__Data provided__.
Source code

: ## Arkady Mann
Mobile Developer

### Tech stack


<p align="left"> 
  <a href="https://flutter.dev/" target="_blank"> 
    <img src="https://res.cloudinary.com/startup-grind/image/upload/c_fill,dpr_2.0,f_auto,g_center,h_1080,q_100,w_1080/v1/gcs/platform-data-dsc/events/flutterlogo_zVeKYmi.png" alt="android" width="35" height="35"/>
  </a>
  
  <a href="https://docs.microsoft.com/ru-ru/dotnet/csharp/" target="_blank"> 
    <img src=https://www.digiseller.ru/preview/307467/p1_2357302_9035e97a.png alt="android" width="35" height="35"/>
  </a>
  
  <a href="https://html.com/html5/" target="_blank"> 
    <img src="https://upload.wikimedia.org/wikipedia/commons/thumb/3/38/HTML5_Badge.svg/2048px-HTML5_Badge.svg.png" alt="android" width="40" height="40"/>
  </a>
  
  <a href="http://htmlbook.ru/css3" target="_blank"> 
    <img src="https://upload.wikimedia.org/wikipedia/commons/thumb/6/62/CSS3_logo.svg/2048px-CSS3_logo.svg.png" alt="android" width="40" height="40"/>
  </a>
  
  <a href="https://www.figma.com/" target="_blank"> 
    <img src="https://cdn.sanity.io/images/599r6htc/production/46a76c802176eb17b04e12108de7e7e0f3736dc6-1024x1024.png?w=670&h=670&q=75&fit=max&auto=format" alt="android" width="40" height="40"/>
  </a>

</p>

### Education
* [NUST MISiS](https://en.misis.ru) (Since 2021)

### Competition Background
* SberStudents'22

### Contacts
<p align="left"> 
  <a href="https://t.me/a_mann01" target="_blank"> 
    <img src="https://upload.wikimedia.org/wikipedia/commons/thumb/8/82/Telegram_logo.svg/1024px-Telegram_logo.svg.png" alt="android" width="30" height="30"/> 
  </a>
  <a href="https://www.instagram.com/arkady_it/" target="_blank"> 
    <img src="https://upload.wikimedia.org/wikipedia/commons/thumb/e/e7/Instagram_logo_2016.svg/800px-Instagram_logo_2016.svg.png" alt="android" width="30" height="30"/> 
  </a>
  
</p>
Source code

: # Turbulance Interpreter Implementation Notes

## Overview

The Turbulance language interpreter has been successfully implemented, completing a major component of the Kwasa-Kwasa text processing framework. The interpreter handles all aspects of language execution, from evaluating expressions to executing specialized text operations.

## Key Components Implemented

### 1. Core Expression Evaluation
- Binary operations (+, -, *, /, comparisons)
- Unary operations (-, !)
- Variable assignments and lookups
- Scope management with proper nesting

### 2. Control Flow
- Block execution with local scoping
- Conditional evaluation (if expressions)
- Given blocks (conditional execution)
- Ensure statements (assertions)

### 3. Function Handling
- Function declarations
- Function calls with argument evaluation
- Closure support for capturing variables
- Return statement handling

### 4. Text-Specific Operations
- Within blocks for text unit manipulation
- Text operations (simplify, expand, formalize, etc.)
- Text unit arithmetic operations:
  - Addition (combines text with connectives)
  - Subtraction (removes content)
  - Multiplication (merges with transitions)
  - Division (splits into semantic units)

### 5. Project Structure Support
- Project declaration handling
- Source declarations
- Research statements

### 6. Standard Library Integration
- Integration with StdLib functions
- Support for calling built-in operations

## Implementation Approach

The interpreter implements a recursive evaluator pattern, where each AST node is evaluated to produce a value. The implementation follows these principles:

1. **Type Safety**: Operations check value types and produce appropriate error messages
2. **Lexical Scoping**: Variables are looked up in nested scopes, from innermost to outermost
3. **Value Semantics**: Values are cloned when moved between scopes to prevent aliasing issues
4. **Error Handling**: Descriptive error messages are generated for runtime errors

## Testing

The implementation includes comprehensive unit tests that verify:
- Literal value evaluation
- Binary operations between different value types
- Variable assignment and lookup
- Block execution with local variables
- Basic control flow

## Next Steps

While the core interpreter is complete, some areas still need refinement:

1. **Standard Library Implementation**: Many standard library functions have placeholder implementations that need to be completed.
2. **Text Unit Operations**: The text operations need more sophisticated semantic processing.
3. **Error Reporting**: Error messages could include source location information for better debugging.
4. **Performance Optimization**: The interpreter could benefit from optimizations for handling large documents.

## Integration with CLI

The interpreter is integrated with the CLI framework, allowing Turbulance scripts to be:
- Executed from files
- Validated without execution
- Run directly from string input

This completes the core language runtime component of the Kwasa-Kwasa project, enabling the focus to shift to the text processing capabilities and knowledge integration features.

...

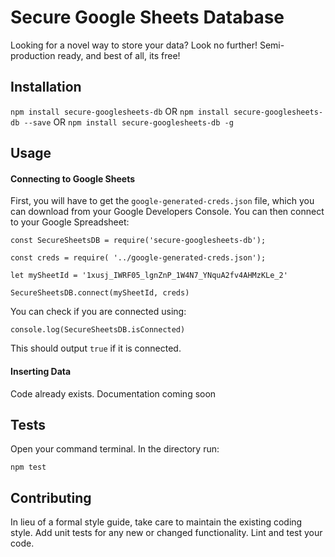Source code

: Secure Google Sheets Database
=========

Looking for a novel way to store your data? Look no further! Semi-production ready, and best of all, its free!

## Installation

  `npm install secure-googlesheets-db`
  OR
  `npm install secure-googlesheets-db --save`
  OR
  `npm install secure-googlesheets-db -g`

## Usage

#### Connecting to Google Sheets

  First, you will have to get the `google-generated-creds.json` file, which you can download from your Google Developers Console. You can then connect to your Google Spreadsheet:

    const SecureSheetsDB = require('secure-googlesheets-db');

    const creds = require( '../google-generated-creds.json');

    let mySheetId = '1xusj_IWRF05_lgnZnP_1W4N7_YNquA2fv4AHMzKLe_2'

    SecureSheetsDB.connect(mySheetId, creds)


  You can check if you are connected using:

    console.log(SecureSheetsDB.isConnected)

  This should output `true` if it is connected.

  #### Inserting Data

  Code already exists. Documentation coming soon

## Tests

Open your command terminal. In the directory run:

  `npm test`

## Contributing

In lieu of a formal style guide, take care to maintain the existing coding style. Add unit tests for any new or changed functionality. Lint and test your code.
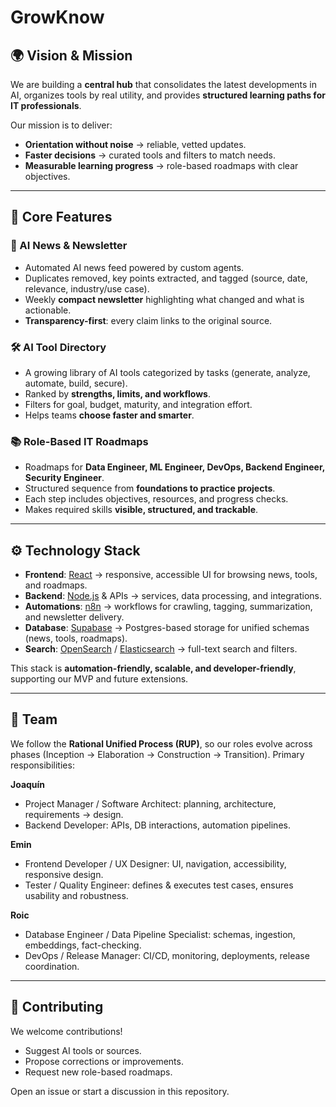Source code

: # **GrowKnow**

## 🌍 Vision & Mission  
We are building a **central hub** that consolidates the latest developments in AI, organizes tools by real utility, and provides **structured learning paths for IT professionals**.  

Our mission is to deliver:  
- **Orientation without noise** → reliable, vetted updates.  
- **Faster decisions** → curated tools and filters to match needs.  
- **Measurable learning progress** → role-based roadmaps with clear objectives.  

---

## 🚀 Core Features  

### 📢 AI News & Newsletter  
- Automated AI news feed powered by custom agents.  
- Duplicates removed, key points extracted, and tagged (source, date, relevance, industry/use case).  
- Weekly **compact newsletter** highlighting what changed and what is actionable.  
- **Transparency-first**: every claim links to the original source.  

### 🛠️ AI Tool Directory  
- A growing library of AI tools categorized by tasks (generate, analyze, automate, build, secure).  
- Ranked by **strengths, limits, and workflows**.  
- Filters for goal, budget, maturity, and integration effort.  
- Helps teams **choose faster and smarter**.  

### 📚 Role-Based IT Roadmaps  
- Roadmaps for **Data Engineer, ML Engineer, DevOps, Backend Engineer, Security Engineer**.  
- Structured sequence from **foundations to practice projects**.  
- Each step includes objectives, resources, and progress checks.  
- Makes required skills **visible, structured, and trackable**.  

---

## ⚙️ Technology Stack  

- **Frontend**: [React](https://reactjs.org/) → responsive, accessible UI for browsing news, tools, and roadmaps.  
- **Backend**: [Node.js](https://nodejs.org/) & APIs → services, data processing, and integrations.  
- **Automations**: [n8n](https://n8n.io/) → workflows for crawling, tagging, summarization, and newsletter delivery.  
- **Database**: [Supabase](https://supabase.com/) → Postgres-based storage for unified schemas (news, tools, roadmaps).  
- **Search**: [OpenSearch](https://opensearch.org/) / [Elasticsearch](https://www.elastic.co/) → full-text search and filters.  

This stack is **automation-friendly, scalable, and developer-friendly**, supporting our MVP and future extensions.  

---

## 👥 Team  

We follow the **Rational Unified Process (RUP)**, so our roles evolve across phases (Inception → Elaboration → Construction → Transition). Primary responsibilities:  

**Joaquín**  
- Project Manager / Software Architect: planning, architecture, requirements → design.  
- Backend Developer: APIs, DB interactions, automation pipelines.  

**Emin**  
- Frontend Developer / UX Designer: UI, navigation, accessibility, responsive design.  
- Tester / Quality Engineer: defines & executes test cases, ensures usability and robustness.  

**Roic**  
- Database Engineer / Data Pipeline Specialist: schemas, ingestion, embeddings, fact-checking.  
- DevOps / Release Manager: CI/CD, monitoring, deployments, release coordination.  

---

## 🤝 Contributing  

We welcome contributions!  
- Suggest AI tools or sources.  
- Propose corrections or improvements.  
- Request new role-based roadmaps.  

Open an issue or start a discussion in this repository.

__Exercise__.
Look back at the entries above and repeat, unchanged, every line from the line holding "- Return statement handling" through the line holding "### 5. Project Structure Support".

__Answer to this problem__.
- Return statement handling

### 4. Text-Specific Operations
- Within blocks for text unit manipulation
- Text operations (simplify, expand, formalize, etc.)
- Text unit arithmetic operations:
  - Addition (combines text with connectives)
  - Subtraction (removes content)
  - Multiplication (merges with transitions)
  - Division (splits into semantic units)

### 5. Project Structure Support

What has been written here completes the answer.